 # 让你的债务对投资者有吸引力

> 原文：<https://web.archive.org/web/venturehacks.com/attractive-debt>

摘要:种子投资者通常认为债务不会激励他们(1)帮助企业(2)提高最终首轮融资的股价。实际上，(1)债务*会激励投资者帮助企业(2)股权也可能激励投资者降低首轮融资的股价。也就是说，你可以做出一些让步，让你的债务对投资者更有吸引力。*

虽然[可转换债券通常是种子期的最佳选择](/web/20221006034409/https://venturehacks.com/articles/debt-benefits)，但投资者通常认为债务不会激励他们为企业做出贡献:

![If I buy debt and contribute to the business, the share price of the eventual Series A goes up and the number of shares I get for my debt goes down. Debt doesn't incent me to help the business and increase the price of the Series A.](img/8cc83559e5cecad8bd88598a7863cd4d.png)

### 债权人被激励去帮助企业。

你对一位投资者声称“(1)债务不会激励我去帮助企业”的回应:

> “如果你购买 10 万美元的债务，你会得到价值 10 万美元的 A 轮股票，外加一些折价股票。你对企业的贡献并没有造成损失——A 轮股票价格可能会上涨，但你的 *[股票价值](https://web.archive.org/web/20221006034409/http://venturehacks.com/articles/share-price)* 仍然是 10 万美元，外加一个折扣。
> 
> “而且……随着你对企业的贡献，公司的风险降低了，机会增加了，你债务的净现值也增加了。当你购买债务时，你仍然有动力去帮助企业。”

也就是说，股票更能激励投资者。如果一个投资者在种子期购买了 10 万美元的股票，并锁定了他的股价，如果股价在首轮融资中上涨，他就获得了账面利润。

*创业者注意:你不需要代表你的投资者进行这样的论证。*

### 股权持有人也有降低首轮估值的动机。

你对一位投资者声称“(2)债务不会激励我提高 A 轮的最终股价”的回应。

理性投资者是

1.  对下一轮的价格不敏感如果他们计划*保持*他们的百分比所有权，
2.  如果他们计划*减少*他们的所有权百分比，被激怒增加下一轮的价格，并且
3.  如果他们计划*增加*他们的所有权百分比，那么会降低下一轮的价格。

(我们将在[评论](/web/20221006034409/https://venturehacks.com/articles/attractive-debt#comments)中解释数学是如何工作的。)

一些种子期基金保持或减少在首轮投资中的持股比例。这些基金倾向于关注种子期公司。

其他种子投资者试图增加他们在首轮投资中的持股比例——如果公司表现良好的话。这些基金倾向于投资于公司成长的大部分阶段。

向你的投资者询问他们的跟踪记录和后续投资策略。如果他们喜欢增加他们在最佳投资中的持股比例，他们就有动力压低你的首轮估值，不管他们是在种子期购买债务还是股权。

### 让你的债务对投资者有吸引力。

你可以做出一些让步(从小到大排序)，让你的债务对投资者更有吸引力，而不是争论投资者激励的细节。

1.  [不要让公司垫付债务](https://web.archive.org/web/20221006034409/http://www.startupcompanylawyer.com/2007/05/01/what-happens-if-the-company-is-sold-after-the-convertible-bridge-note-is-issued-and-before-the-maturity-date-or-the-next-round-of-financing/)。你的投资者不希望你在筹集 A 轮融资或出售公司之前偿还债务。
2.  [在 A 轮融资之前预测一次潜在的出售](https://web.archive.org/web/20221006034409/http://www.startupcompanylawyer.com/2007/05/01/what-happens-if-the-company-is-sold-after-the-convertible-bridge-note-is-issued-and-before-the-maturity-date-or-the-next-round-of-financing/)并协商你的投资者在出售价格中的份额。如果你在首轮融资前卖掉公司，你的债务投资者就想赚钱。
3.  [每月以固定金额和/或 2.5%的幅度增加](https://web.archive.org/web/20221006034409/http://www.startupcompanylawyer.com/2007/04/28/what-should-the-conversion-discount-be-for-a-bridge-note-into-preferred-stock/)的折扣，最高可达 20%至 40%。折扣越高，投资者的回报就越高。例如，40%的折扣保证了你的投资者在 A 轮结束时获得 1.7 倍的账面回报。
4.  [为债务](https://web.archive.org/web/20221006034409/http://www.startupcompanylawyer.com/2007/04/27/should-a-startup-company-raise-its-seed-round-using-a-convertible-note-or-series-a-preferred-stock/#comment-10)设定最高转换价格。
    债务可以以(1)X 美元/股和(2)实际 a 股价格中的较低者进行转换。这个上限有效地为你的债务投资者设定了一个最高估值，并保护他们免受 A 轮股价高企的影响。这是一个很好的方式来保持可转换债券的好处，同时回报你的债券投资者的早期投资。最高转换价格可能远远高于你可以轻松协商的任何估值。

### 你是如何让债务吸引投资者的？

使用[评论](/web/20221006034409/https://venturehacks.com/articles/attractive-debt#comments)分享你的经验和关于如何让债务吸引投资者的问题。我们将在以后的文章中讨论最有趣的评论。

■ ■ ■ ■ ■

_Assigned task_: Full repetition needed. Write out every entry above exactly as given.

_Result_:
 # 让你的债务对投资者有吸引力

> 原文：<https://web.archive.org/web/venturehacks.com/attractive-debt>

摘要:种子投资者通常认为债务不会激励他们(1)帮助企业(2)提高最终首轮融资的股价。实际上，(1)债务*会激励投资者帮助企业(2)股权也可能激励投资者降低首轮融资的股价。也就是说，你可以做出一些让步，让你的债务对投资者更有吸引力。*

虽然[可转换债券通常是种子期的最佳选择](/web/20221006034409/https://venturehacks.com/articles/debt-benefits)，但投资者通常认为债务不会激励他们为企业做出贡献:

![If I buy debt and contribute to the business, the share price of the eventual Series A goes up and the number of shares I get for my debt goes down. Debt doesn't incent me to help the business and increase the price of the Series A.](img/8cc83559e5cecad8bd88598a7863cd4d.png)

### 债权人被激励去帮助企业。

你对一位投资者声称“(1)债务不会激励我去帮助企业”的回应:

> “如果你购买 10 万美元的债务，你会得到价值 10 万美元的 A 轮股票，外加一些折价股票。你对企业的贡献并没有造成损失——A 轮股票价格可能会上涨，但你的 *[股票价值](https://web.archive.org/web/20221006034409/http://venturehacks.com/articles/share-price)* 仍然是 10 万美元，外加一个折扣。
> 
> “而且……随着你对企业的贡献，公司的风险降低了，机会增加了，你债务的净现值也增加了。当你购买债务时，你仍然有动力去帮助企业。”

也就是说，股票更能激励投资者。如果一个投资者在种子期购买了 10 万美元的股票，并锁定了他的股价，如果股价在首轮融资中上涨，他就获得了账面利润。

*创业者注意:你不需要代表你的投资者进行这样的论证。*

### 股权持有人也有降低首轮估值的动机。

你对一位投资者声称“(2)债务不会激励我提高 A 轮的最终股价”的回应。

理性投资者是

1.  对下一轮的价格不敏感如果他们计划*保持*他们的百分比所有权，
2.  如果他们计划*减少*他们的所有权百分比，被激怒增加下一轮的价格，并且
3.  如果他们计划*增加*他们的所有权百分比，那么会降低下一轮的价格。

(我们将在[评论](/web/20221006034409/https://venturehacks.com/articles/attractive-debt#comments)中解释数学是如何工作的。)

一些种子期基金保持或减少在首轮投资中的持股比例。这些基金倾向于关注种子期公司。

其他种子投资者试图增加他们在首轮投资中的持股比例——如果公司表现良好的话。这些基金倾向于投资于公司成长的大部分阶段。

向你的投资者询问他们的跟踪记录和后续投资策略。如果他们喜欢增加他们在最佳投资中的持股比例，他们就有动力压低你的首轮估值，不管他们是在种子期购买债务还是股权。

### 让你的债务对投资者有吸引力。

你可以做出一些让步(从小到大排序)，让你的债务对投资者更有吸引力，而不是争论投资者激励的细节。

1.  [不要让公司垫付债务](https://web.archive.org/web/20221006034409/http://www.startupcompanylawyer.com/2007/05/01/what-happens-if-the-company-is-sold-after-the-convertible-bridge-note-is-issued-and-before-the-maturity-date-or-the-next-round-of-financing/)。你的投资者不希望你在筹集 A 轮融资或出售公司之前偿还债务。
2.  [在 A 轮融资之前预测一次潜在的出售](https://web.archive.org/web/20221006034409/http://www.startupcompanylawyer.com/2007/05/01/what-happens-if-the-company-is-sold-after-the-convertible-bridge-note-is-issued-and-before-the-maturity-date-or-the-next-round-of-financing/)并协商你的投资者在出售价格中的份额。如果你在首轮融资前卖掉公司，你的债务投资者就想赚钱。
3.  [每月以固定金额和/或 2.5%的幅度增加](https://web.archive.org/web/20221006034409/http://www.startupcompanylawyer.com/2007/04/28/what-should-the-conversion-discount-be-for-a-bridge-note-into-preferred-stock/)的折扣，最高可达 20%至 40%。折扣越高，投资者的回报就越高。例如，40%的折扣保证了你的投资者在 A 轮结束时获得 1.7 倍的账面回报。
4.  [为债务](https://web.archive.org/web/20221006034409/http://www.startupcompanylawyer.com/2007/04/27/should-a-startup-company-raise-its-seed-round-using-a-convertible-note-or-series-a-preferred-stock/#comment-10)设定最高转换价格。
    债务可以以(1)X 美元/股和(2)实际 a 股价格中的较低者进行转换。这个上限有效地为你的债务投资者设定了一个最高估值，并保护他们免受 A 轮股价高企的影响。这是一个很好的方式来保持可转换债券的好处，同时回报你的债券投资者的早期投资。最高转换价格可能远远高于你可以轻松协商的任何估值。

### 你是如何让债务吸引投资者的？

使用[评论](/web/20221006034409/https://venturehacks.com/articles/attractive-debt#comments)分享你的经验和关于如何让债务吸引投资者的问题。我们将在以后的文章中讨论最有趣的评论。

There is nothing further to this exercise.